I don't want to have to make brushes when I could just use Painter instead :V

OC has one paintbrush that you can change a lot of settings on to make it like different kinds of paint, which is good enough for me.  I don't really use digital art to try and reproduce traditional mediums; I've already got a watercolour and an acrylic paint set for that. :T


----------



## Arshes Nei (Aug 27, 2009)

Since I've been looking at the Gimp Paint Studio creator's blog (Ramon Miranda) he also has a nice set of Easy Paint Tool Sai brushes to download too http://ramonmirandavisualart.blogspot.com/2009/06/sai-my-tools-and-brushes-pdf.html


----------



## Grimfang (Aug 27, 2009)

I'm just getting into Paint Tool SAI. Awesome program, love it. It's really streamlined and intuitive for just the purpose you're looking. At least in my own opinion, photoshop just has too much going on for drawing. It just feels like endless menues, tweaking, etc when I'm trying to just get what I want and go. From my experience, I think Painter is more friendly in that regard, and the brushes rock.

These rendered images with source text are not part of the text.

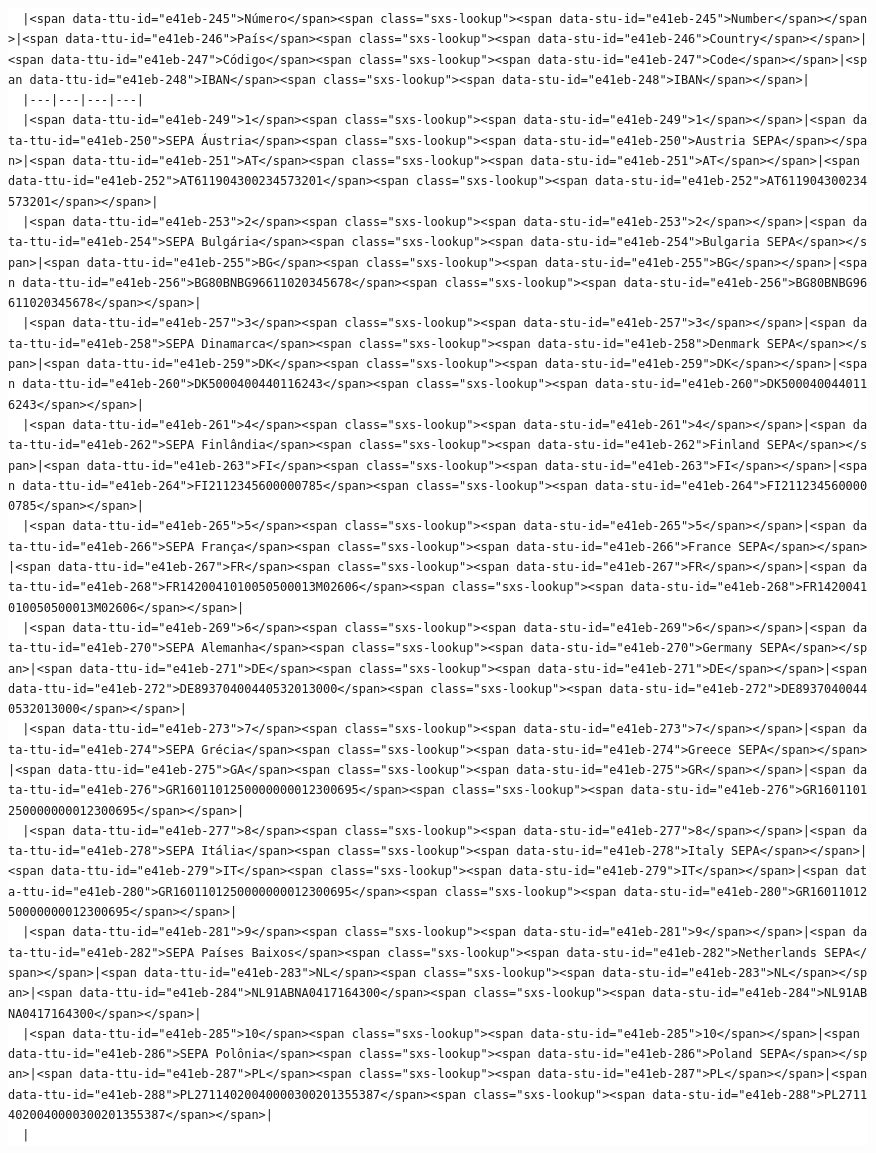       |<span data-ttu-id="e41eb-245">Número</span><span class="sxs-lookup"><span data-stu-id="e41eb-245">Number</span></span>|<span data-ttu-id="e41eb-246">País</span><span class="sxs-lookup"><span data-stu-id="e41eb-246">Country</span></span>|<span data-ttu-id="e41eb-247">Código</span><span class="sxs-lookup"><span data-stu-id="e41eb-247">Code</span></span>|<span data-ttu-id="e41eb-248">IBAN</span><span class="sxs-lookup"><span data-stu-id="e41eb-248">IBAN</span></span>|
      |---|---|---|---|
      |<span data-ttu-id="e41eb-249">1</span><span class="sxs-lookup"><span data-stu-id="e41eb-249">1</span></span>|<span data-ttu-id="e41eb-250">SEPA Áustria</span><span class="sxs-lookup"><span data-stu-id="e41eb-250">Austria SEPA</span></span>|<span data-ttu-id="e41eb-251">AT</span><span class="sxs-lookup"><span data-stu-id="e41eb-251">AT</span></span>|<span data-ttu-id="e41eb-252">AT611904300234573201</span><span class="sxs-lookup"><span data-stu-id="e41eb-252">AT611904300234573201</span></span>|
      |<span data-ttu-id="e41eb-253">2</span><span class="sxs-lookup"><span data-stu-id="e41eb-253">2</span></span>|<span data-ttu-id="e41eb-254">SEPA Bulgária</span><span class="sxs-lookup"><span data-stu-id="e41eb-254">Bulgaria SEPA</span></span>|<span data-ttu-id="e41eb-255">BG</span><span class="sxs-lookup"><span data-stu-id="e41eb-255">BG</span></span>|<span data-ttu-id="e41eb-256">BG80BNBG96611020345678</span><span class="sxs-lookup"><span data-stu-id="e41eb-256">BG80BNBG96611020345678</span></span>|
      |<span data-ttu-id="e41eb-257">3</span><span class="sxs-lookup"><span data-stu-id="e41eb-257">3</span></span>|<span data-ttu-id="e41eb-258">SEPA Dinamarca</span><span class="sxs-lookup"><span data-stu-id="e41eb-258">Denmark SEPA</span></span>|<span data-ttu-id="e41eb-259">DK</span><span class="sxs-lookup"><span data-stu-id="e41eb-259">DK</span></span>|<span data-ttu-id="e41eb-260">DK5000400440116243</span><span class="sxs-lookup"><span data-stu-id="e41eb-260">DK5000400440116243</span></span>|
      |<span data-ttu-id="e41eb-261">4</span><span class="sxs-lookup"><span data-stu-id="e41eb-261">4</span></span>|<span data-ttu-id="e41eb-262">SEPA Finlândia</span><span class="sxs-lookup"><span data-stu-id="e41eb-262">Finland SEPA</span></span>|<span data-ttu-id="e41eb-263">FI</span><span class="sxs-lookup"><span data-stu-id="e41eb-263">FI</span></span>|<span data-ttu-id="e41eb-264">FI2112345600000785</span><span class="sxs-lookup"><span data-stu-id="e41eb-264">FI2112345600000785</span></span>|
      |<span data-ttu-id="e41eb-265">5</span><span class="sxs-lookup"><span data-stu-id="e41eb-265">5</span></span>|<span data-ttu-id="e41eb-266">SEPA França</span><span class="sxs-lookup"><span data-stu-id="e41eb-266">France SEPA</span></span>|<span data-ttu-id="e41eb-267">FR</span><span class="sxs-lookup"><span data-stu-id="e41eb-267">FR</span></span>|<span data-ttu-id="e41eb-268">FR1420041010050500013M02606</span><span class="sxs-lookup"><span data-stu-id="e41eb-268">FR1420041010050500013M02606</span></span>|
      |<span data-ttu-id="e41eb-269">6</span><span class="sxs-lookup"><span data-stu-id="e41eb-269">6</span></span>|<span data-ttu-id="e41eb-270">SEPA Alemanha</span><span class="sxs-lookup"><span data-stu-id="e41eb-270">Germany SEPA</span></span>|<span data-ttu-id="e41eb-271">DE</span><span class="sxs-lookup"><span data-stu-id="e41eb-271">DE</span></span>|<span data-ttu-id="e41eb-272">DE89370400440532013000</span><span class="sxs-lookup"><span data-stu-id="e41eb-272">DE89370400440532013000</span></span>|
      |<span data-ttu-id="e41eb-273">7</span><span class="sxs-lookup"><span data-stu-id="e41eb-273">7</span></span>|<span data-ttu-id="e41eb-274">SEPA Grécia</span><span class="sxs-lookup"><span data-stu-id="e41eb-274">Greece SEPA</span></span>|<span data-ttu-id="e41eb-275">GA</span><span class="sxs-lookup"><span data-stu-id="e41eb-275">GR</span></span>|<span data-ttu-id="e41eb-276">GR1601101250000000012300695</span><span class="sxs-lookup"><span data-stu-id="e41eb-276">GR1601101250000000012300695</span></span>|
      |<span data-ttu-id="e41eb-277">8</span><span class="sxs-lookup"><span data-stu-id="e41eb-277">8</span></span>|<span data-ttu-id="e41eb-278">SEPA Itália</span><span class="sxs-lookup"><span data-stu-id="e41eb-278">Italy SEPA</span></span>|<span data-ttu-id="e41eb-279">IT</span><span class="sxs-lookup"><span data-stu-id="e41eb-279">IT</span></span>|<span data-ttu-id="e41eb-280">GR1601101250000000012300695</span><span class="sxs-lookup"><span data-stu-id="e41eb-280">GR1601101250000000012300695</span></span>|
      |<span data-ttu-id="e41eb-281">9</span><span class="sxs-lookup"><span data-stu-id="e41eb-281">9</span></span>|<span data-ttu-id="e41eb-282">SEPA Países Baixos</span><span class="sxs-lookup"><span data-stu-id="e41eb-282">Netherlands SEPA</span></span>|<span data-ttu-id="e41eb-283">NL</span><span class="sxs-lookup"><span data-stu-id="e41eb-283">NL</span></span>|<span data-ttu-id="e41eb-284">NL91ABNA0417164300</span><span class="sxs-lookup"><span data-stu-id="e41eb-284">NL91ABNA0417164300</span></span>|
      |<span data-ttu-id="e41eb-285">10</span><span class="sxs-lookup"><span data-stu-id="e41eb-285">10</span></span>|<span data-ttu-id="e41eb-286">SEPA Polônia</span><span class="sxs-lookup"><span data-stu-id="e41eb-286">Poland SEPA</span></span>|<span data-ttu-id="e41eb-287">PL</span><span class="sxs-lookup"><span data-stu-id="e41eb-287">PL</span></span>|<span data-ttu-id="e41eb-288">PL27114020040000300201355387</span><span class="sxs-lookup"><span data-stu-id="e41eb-288">PL27114020040000300201355387</span></span>|
      |
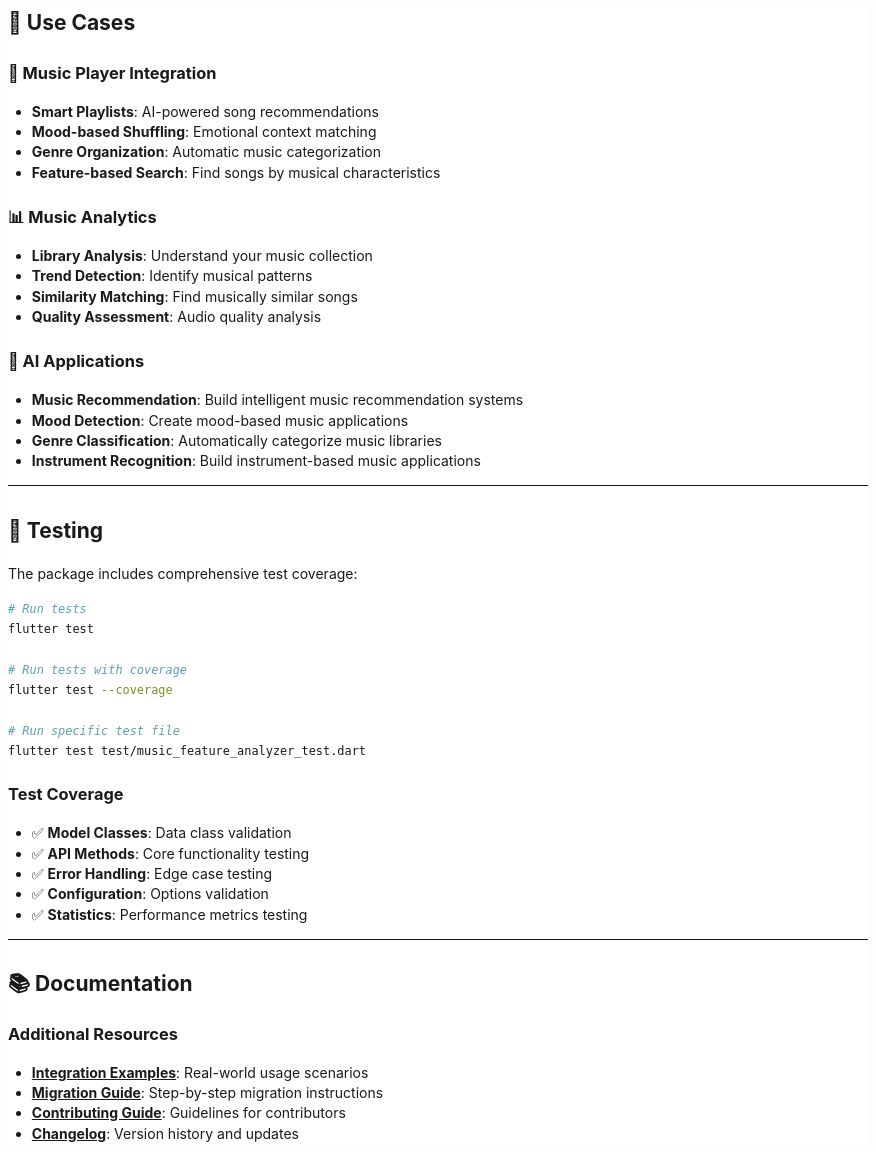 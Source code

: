 
## 🎵 **Use Cases**

### **🎵 Music Player Integration**
- **Smart Playlists**: AI-powered song recommendations
- **Mood-based Shuffling**: Emotional context matching
- **Genre Organization**: Automatic music categorization
- **Feature-based Search**: Find songs by musical characteristics

### **📊 Music Analytics**
- **Library Analysis**: Understand your music collection
- **Trend Detection**: Identify musical patterns
- **Similarity Matching**: Find musically similar songs
- **Quality Assessment**: Audio quality analysis

### **🤖 AI Applications**
- **Music Recommendation**: Build intelligent music recommendation systems
- **Mood Detection**: Create mood-based music applications
- **Genre Classification**: Automatically categorize music libraries
- **Instrument Recognition**: Build instrument-based music applications

---

## 🧪 **Testing**

The package includes comprehensive test coverage:

```bash
# Run tests
flutter test

# Run tests with coverage
flutter test --coverage

# Run specific test file
flutter test test/music_feature_analyzer_test.dart
```

### **Test Coverage**
- ✅ **Model Classes**: Data class validation
- ✅ **API Methods**: Core functionality testing
- ✅ **Error Handling**: Edge case testing
- ✅ **Configuration**: Options validation
- ✅ **Statistics**: Performance metrics testing

---

## 📚 **Documentation**

### **Additional Resources**
- **[Integration Examples](INTEGRATION_EXAMPLE.md)**: Real-world usage scenarios
- **[Migration Guide](MIGRATION_GUIDE.md)**: Step-by-step migration instructions
- **[Contributing Guide](CONTRIBUTING.md)**: Guidelines for contributors
- **[Changelog](CHANGELOG.md)**: Version history and updates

But I've never focused on anything too high-caliber, and judging from your work and style, you'd probably want Painter. It's streamlined enough, and offers a lot of different painterly things I don't even know anything about.


----------



## prizzle (Aug 27, 2009)

I'm a Photoshop kind of girl  But I'm cheap, so I go for Photoshop Elements. A lot of people are surprised by how much you can do in it, but I love it.


----------



## Fuzzle (Aug 27, 2009)

While I know very little about painter, I have used photoshop for years and made enormous improvements to my art from it. It is overwhelming at first and you can't understand anything, but once you understand layers, you begin to learn one new thing after another with each and every drawing and it all comes together in the future to vastly improve your abilities. I'm pretty comfortable with photoshop and now that I have learned about patterns, making my own brushes, layers, brush settings and basic art effects you learn from observation of and practice, photoshop is essential for my art. 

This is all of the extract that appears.